The Bre-X story will probably play itself out on the world stage for months to come, but it is now safe to say that something went terribly wrong at the company’s Busang gold project in Indonesia.
We were alarmed, along with many others, to hear that Bre-X’s chief on-site geologist, Michael de Guzman, had committed suicide by jumping from a helicopter on his way to the property to assist in a due diligence review by Freeport McMoRan Copper & Gold.
Some analysts shared this concern, simply because de Guzman was by far the most credible and experienced person on site. By this point, senior geologist John Felderhof had taken on an executive role as Bre-X’s vice-chairman.
Without De Guzman, the “senior” technical team at Busang consisted of little more than a young geologist, and a site manager/”chief metallurgist” who, to the best of our knowledge, has no degree in either science or metallurgy.
There were no Canadian geologists in any senior capacity, which is surprising when one considers that it was supposed to be one of the largest gold deposits in the world. But, at that time, no one was arguing with success.
Everyone was reassured that a well-known engineering firm was involved in the project, gathering information necessary to complete a feasibility study. The assay laboratory had good credentials, and the ounces started to add up at such a rate that everyone — including us — had to sit up and take notice.

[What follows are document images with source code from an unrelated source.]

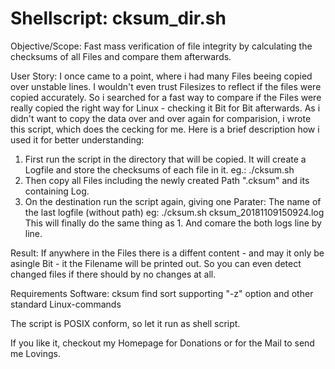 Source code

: # Shellscript: cksum_dir.sh
Objective/Scope: Fast mass verification of file integrity by calculating the checksums of all Files and compare them afterwards.

User Story: I once came to a point, where i had many Files beeing copied over unstable lines. I wouldn't even trust Filesizes to reflect if the files were copied accurately.
So i searched for a fast way to compare if the Files were really copied the right way for Linux - checking it Bit for Bit afterwards. As i didn't want to copy the data over and over again for comparision, i wrote this script, which does the cecking for me. Here is a brief description how i used it for better understanding:

1. First run the script in the directory that will be copied. It will create a Logfile and store the checksums of each file in it.
eg.: ./cksum.sh
2. Then copy all Files including the newly created Path ".cksum" and its containing Log.
3. On the destination run the script again, giving one Parater: The name of the last logfile (without path)
eg: ./cksum.sh cksum_20181109150924.log
This will finally do the same thing as 1. And comare the both logs line by line.

Result: If anywhere in the Files there is a diffent content - and may it only be asingle Bit - it the Filename will be printed out.
So you can even detect changed files if there should by no changes at all.

Requirements
Software:
cksum
find
sort supporting "-z" option
and other standard Linux-commands

The script is POSIX conform, so let it run as shell script.

If you like it, checkout my Homepage for Donations or for the Mail to send me Lovings.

Busang acquired even greater credibility when senior companies began their somewhat frantic efforts to get a piece of the pie. By this time, the drills were not only continuing to add ounces, but hitting glory holes and “paystreaks” as well. Most (but not all) mining analysts were in love. There were millions and millions of ounces, and potential for millions and millions more, and who cared about actually mining the stuff if there was more gold to be found? By this point, the Indonesian government and other people began salivating to get a piece of the “largest gold deposit in the world,” thereby ushering in for posterity a unique, if somewhat bizarre, chapter in the art of the mining deal.
While we had harbored a few niggling doubts up to this point, for us the Busang bubble burst on March 20, the day de Guzman was reported to have committed suicide. For others, it burst on March 26, when Freeport announced that its drilling program had returned “insignificant amounts of gold” and that there appeared to be a strong possibility that potential resources had been “overstated” by Bre-X, because of “invalid samples” and the assaying of those samples. At this point, there were more red flags flying than at a May Day parade during Joseph Stalin’s heyday.
On March 27, Freeport released results from seven holes drilled to confirm Bre-X’s previous results. The results were a bombshell — 166 metres of 4.39 grams gold from one Bre-X hole, compared with 166 metres of zip in a Freeport hole — but even worse was the fact that Freeport had noticed “visual differences” between gold particles from core holes it had drilled and those drilled by Bre-X. This raised the possibility that Bre-X’s samples had been salted, or otherwise rendered “invalid,” most likely during the on-site sample preparation stage. Bre-X brazenly tried to skirt the issue by issuing a non-sensical press release about problems with reproducibility using fire-assay. Nowhere was it mentioned that Freeport had used the same cyanide-extraction process Bre-X had used to analyze its core. Bre-X also failed to release, on a timely basis, the findings of a check-assay program from its own engineering firm, in defiance of requests by the Toronto Stock Exchange.
We can only hope that, from the ashes of this debacle, the mining industry and securities regulators can work together to bring about reforms to ensure that nothing like this can ever happen again.